Confidence in Vietnam’s residential property market in the fourth quarter of last year hit its highest level since 2013, the Vietnam News Agency cited a Financial Times Confidential Research survey as saying.
The business newspaper's research service found that potential home buyers in Vietnam were more confident in their plans to buy property than most other neighboring countries in Southeast Asia.
The survey found that 8.5 percent of Vietnamese people said they planned to buy an apartment this year, compared to only 2.6 percent of Indonesian respondents.
Around 70 percent of Vietnamese respondents expected residential property prices to increase in the first half of this year, compared to only 53 percent of those surveyed in Indonesia.
The country’s residential property market recovery has been largely driven by improved access to bank credit, low inflation and stable economic growth, along with accelerated urbanization and an expanding middle-class population with higher incomes, the survey indicated.
In addition, the survey attributed the market’s surge to the government’s decision to allow foreigners to purchase property.

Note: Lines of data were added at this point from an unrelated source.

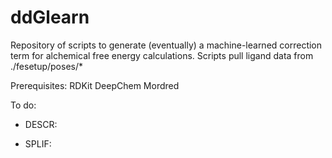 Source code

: # ddGlearn

Repository of scripts to generate (eventually) a machine-learned correction term for alchemical free energy calculations.
Scripts pull ligand data from ./fesetup/poses/*

Prerequisites:
RDKit
DeepChem
Mordred



To do:
- DESCR:

- SPLIF:
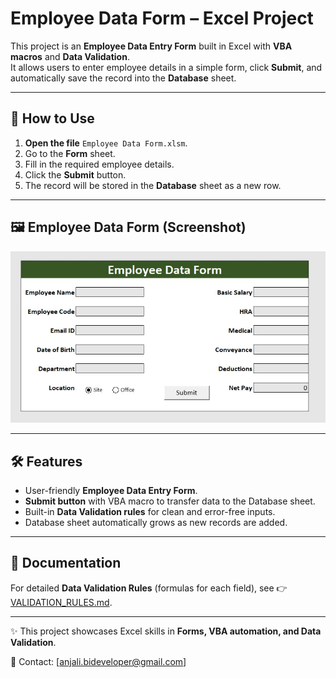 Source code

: # Employee Data Form – Excel Project  

This project is an **Employee Data Entry Form** built in Excel with **VBA macros** and **Data Validation**.  
It allows users to enter employee details in a simple form, click **Submit**, and automatically save the record into the **Database** sheet.  

---

## 📂 How to Use  

1. **Open the file** `Employee Data Form.xlsm`.  
2. Go to the **Form** sheet.  
3. Fill in the required employee details.  
4. Click the **Submit** button.  
5. The record will be stored in the **Database** sheet as a new row.  

---

## 🖼️ Employee Data Form (Screenshot)  

![Employee Data Form](./Form_Screenshot.jpg)

---

## 🛠 Features  

- User-friendly **Employee Data Entry Form**.  
- **Submit button** with VBA macro to transfer data to the Database sheet.  
- Built-in **Data Validation rules** for clean and error-free inputs.  
- Database sheet automatically grows as new records are added.  

---

## 📑 Documentation  

For detailed **Data Validation Rules** (formulas for each field), see 👉 [VALIDATION_RULES.md](./VALIDATION_RULES.md).  

---

✨ This project showcases Excel skills in **Forms, VBA automation, and Data Validation**.  


📧 Contact: [anjali.bideveloper@gmail.com]  

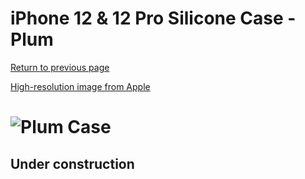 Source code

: # iPhone 12 & 12 Pro Silicone Case - Plum

[Return to previous page](/iphone_12)

[High-resolution image from Apple](https://store.storeimages.cdn-apple.com/8756/as-images.apple.com/is//MHL23?wid=4500&hei=4500&fmt=png)

# ![Plum Case](/everyphone/MHL23.png)

## Under construction

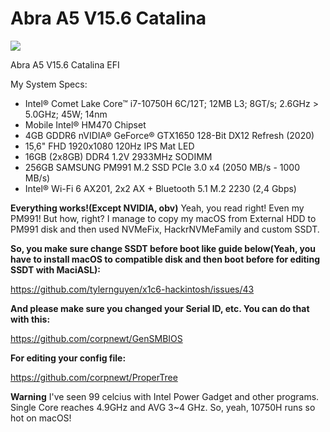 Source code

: # Abra A5 V15.6 Catalina
![](https://panels-images.twitch.tv/panel-411395947-image-e9d383f5-d696-4194-9d4d-63d11837d18a)

Abra A5 V15.6 Catalina EFI

My System Specs:
- Intel® Comet Lake Core™ i7-10750H 6C/12T; 12MB L3; 8GT/s; 2.6GHz > 5.0GHz; 45W; 14nm
- Mobile Intel® HM470 Chipset
- 4GB GDDR6 nVIDIA® GeForce® GTX1650 128-Bit DX12 Refresh (2020)
- 15,6" FHD 1920x1080 120Hz IPS Mat LED
- 16GB (2x8GB) DDR4 1.2V 2933MHz SODIMM
- 256GB SAMSUNG PM991 M.2 SSD PCIe 3.0 x4 (2050 MB/s - 1000 MB/s)
- Intel® Wi-Fi 6 AX201, 2x2 AX + Bluetooth 5.1 M.2 2230 (2,4 Gbps)

**Everything works!(Except NVIDIA, obv)** Yeah, you read right! Even my PM991! But how, right? I manage to copy my macOS from External HDD to PM991 disk and then used NVMeFix, HackrNVMeFamily and custom SSDT. 

**So, you make sure change SSDT before boot like guide below(Yeah, you have to install macOS to compatible disk and then boot before for editing SSDT with MaciASL):**

https://github.com/tylernguyen/x1c6-hackintosh/issues/43

**And please make sure you changed your Serial ID, etc. You can do that with this:**

https://github.com/corpnewt/GenSMBIOS

**For editing your config file:**

https://github.com/corpnewt/ProperTree

**Warning**
I've seen 99 celcius with Intel Power Gadget and other programs. Single Core reaches 4.9GHz and AVG 3~4 GHz. So, yeah, 10750H runs so hot on macOS!
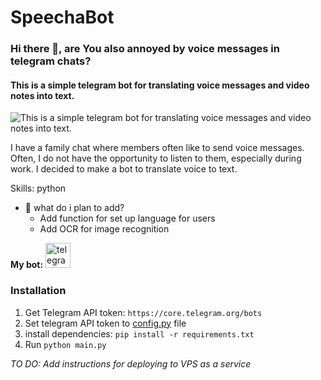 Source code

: # SpeechaBot
### Hi there 👋, are You also annoyed by voice messages in telegram chats?
#### This is a simple telegram bot for translating voice messages and video notes into text.
![This is a simple telegram bot for translating voice messages and video notes into text.](https://github.com/petrovps/SpeechaBot/blob/main/SpeechaBotLogo.jpg)

I have a family chat where members often like to send voice messages. Often, I do not have the opportunity to listen to them, especially during work. I decided to make a bot to translate voice to text. 

Skills: python

- 🔭 what do i plan to add?
  -   Add function for set up language for users      
  -   Add OCR for image recognition 



**My bot:** [<img src='https://cdn.jsdelivr.net/npm/simple-icons@3.0.1/icons/telegram.svg' alt='telegram' height='40'>](https://t.me/SpeechaBot)  

### Installation
1. Get Telegram API token: `https://core.telegram.org/bots`
2. Set telegram API token to  [config.py](/SpeechaBot/config.py) file
3. install dependencies: `pip install -r requirements.txt`
4. Run `python main.py`

*TO DO: Add instructions for deploying to VPS as a service*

In 2015, Vietnam relaxed restrictions on foreign ownership of property to lure foreign investment needed to boost market liquidity saddled with an oversupply since the real estate bubble burst in 2011.
The amended law, effective from mid-2015, allows foreign investment funds, foreigners with valid visas, international firms operating in Vietnam and overseas Vietnamese to buy residential property.

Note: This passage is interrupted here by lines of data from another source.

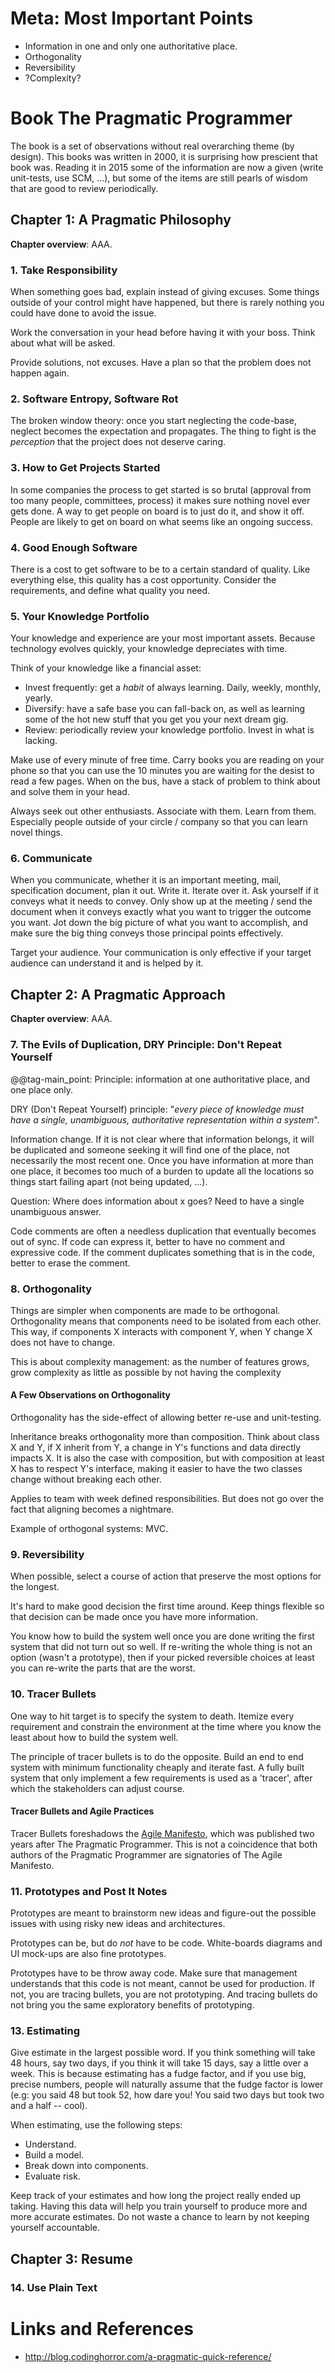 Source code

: 
# Meta: Most Important Points

- Information in one and only one authoritative place.
- Orthogonality
- Reversibility
- ?Complexity?

# Book The Pragmatic Programmer

The book is a set of observations without real overarching theme (by design). This books was written in 2000, it is surprising how prescient that book was. Reading it in 2015 some of the information are now a  given (write unit-tests, use SCM, ...), but some of the items are still pearls of wisdom that are good to review periodically.

## Chapter 1: A Pragmatic Philosophy

**Chapter overview**: AAA.

### 1. Take Responsibility

When something goes bad, explain instead of giving excuses. Some things outside of your control might have happened, but there is rarely nothing you could have done to avoid the issue.

Work the conversation in your head before having it with your boss. Think about what will be asked.

Provide solutions, not excuses. Have a plan so that the problem does not happen again.

### 2. Software Entropy, Software Rot

The broken window theory: once you start neglecting the code-base, neglect becomes the expectation and propagates. The thing to fight is the _perception_ that the project does not deserve caring.

### 3. How to Get Projects Started

In some companies the process to get started is so brutal (approval from too many people, committees, process) it makes sure nothing novel ever gets done. A way to get people on board is to just do it, and show it off. People are likely to get on board on what seems like an ongoing success.

### 4. Good Enough Software

There is a cost to get software to be to a certain standard of quality. Like everything else, this quality has a cost opportunity. Consider the requirements, and define what quality you need.

### 5. Your Knowledge Portfolio

Your knowledge and experience are your most important assets. Because technology evolves quickly, your knowledge depreciates with time.

Think of your knowledge like a financial asset:

- Invest frequently: get a _habit_ of always learning. Daily, weekly, monthly, yearly.
- Diversify: have a safe base you can fall-back on, as well as learning some of the hot new stuff that you get you your next dream gig.
- Review: periodically review your knowledge portfolio. Invest in what is lacking.

Make use of every minute of free time. Carry books you are reading on your phone so that you can use the 10 minutes you are waiting for the desist to read a few pages. When on the bus, have a stack of problem to think about and solve them in your head.

Always seek out other enthusiasts. Associate with them. Learn from them. Especially people outside of your circle / company so that you can learn novel things.

### 6. Communicate

When you communicate, whether it is an important meeting, mail, specification document, plan it out. Write it. Iterate over it. Ask yourself if it conveys what it needs to convey. Only show up at the meeting / send the document when it conveys exactly what you want to trigger the outcome you want. Jot down the big picture of what you want to accomplish, and make sure the big thing conveys those principal points effectively.

Target your audience. Your communication is only effective if your target audience can understand it and is helped by it.

## Chapter 2: A Pragmatic Approach

**Chapter overview**: AAA.

### 7. The Evils of Duplication, DRY Principle: Don't Repeat Yourself

@@tag-main_point: Principle: information at one authoritative place, and one place only.

DRY (Don't Repeat Yourself) principle: "_every piece of knowledge must have a single, unambiguous, authoritative representation within a system_".

Information change. If it is not clear where that information belongs, it will be duplicated and someone seeking it will find one of the place, not necessarily the most recent one. Once you have information at more than one place, it becomes too much of a burden to update all the locations so things start failing apart (not being updated, ...).

Question: Where does information about x goes? Need to have a single unambiguous answer.

Code comments are often a needless duplication that eventually becomes out of sync. If code can express it, better to have no comment and expressive code. If the comment duplicates something that is in the code, better to erase the comment.

### 8. Orthogonality

Things are simpler when components are made to be orthogonal. Orthogonality means that components need to be isolated from each other. This way, if components X interacts with component Y, when Y change X does not have to change.

This is about complexity management: as the number of features grows, grow complexity as little as possible by not having the complexity

#### A Few Observations on Orthogonality

Orthogonality has the side-effect of allowing better re-use and unit-testing.

Inheritance breaks orthogonality more than composition. Think about class X and Y, if X inherit from Y, a change in Y's functions and data directly impacts X. It is also the case with composition, but with composition at least X has to respect Y's interface, making it easier to have the two classes change without breaking each other.

Applies to team with week defined responsibilities. But does not go over the fact that aligning becomes a nightmare.

Example of orthogonal systems: MVC.

### 9. Reversibility

When possible, select a course of action that preserve the most options for the longest.

It's hard to make good decision the first time around. Keep things flexible so that decision can be made once you have more information.

You know how to build the system well once you are done writing the first system that did not turn out so well. If re-writing the whole thing is not an option (wasn't a prototype), then if your picked reversible choices at least you can re-write the parts that are the worst.

### 10. Tracer Bullets

One way to hit target is to specify the system to death. Itemize every requirement and constrain the environment at the time where you know the least about how to build the system well.

The principle of tracer bullets is to do the opposite. Build an end to end system with minimum functionality cheaply and iterate fast. A fully built system that only implement a few requirements is used as a 'tracer', after which the stakeholders can adjust course.

#### Tracer Bullets and Agile Practices

Tracer Bullets foreshadows the [Agile Manifesto](http://agilemanifesto.org/), which was published two years after The Pragmatic Programmer. This is not a coincidence that both authors of the Pragmatic Programmer are signatories of The Agile Manifesto.

### 11. Prototypes and Post It Notes

Prototypes are meant to brainstorm new ideas and figure-out the possible issues with using risky new ideas and architectures.

Prototypes can be, but do _not_ have to be code. White-boards diagrams and UI mock-ups are also fine prototypes.

Prototypes have to be throw away code. Make sure that management understands that this code is not meant, cannot be used for production. If not, you are tracing bullets, you are not prototyping. And tracing bullets do not bring you the same exploratory benefits of prototyping.

### 13. Estimating

Give estimate in the largest possible word. If you think something will take 48 hours, say two days, if you think it will take 15 days, say a little over a week. This is because estimating has a fudge factor, and if you use big, precise numbers, people will naturally assume that the fudge factor is lower (e.g: you said 48 but took 52, how dare you! You said two days but took two and a half -- cool).

When estimating, use the following steps:
- Understand.
- Build a model.
- Break down into components.
- Evaluate risk.

Keep track of your estimates and how long the project really ended up taking. Having this data will help you train yourself to produce more and more accurate estimates. Do not waste a chance to learn by not keeping yourself accountable.

## Chapter 3: Resume

### 14. Use Plain Text

# Links and References

- http://blog.codinghorror.com/a-pragmatic-quick-reference/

There are promising times ahead for the local real estate market as demand from foreign buyers will drive market growth, local media cited the Vietnam Real Estate Association (VNREA) as saying in a report last November.
The number of foreigners living in the country has reached 320,000, the property association estimated.
Investors with business interests in Vietnam from Singapore, South Korea, China and Japan were the most likely to buy property, the VNREA added.
Foreign investment in real estate accounted for 6.9 percent of the $24.4 billion in newly registered FDI to flow into Vietnam in 2016, the Ministry of Planning and Investment said in a report.
FDI inflows into real estate reached $345.5 million in the first two months of this year, equal to 10.1 percent of new investments during that period, according to official data.
The Vietnamese market is expected to remain on an upswing, particularly relative to other markets in Southeast Asia, said the independent research service from the Financial Times.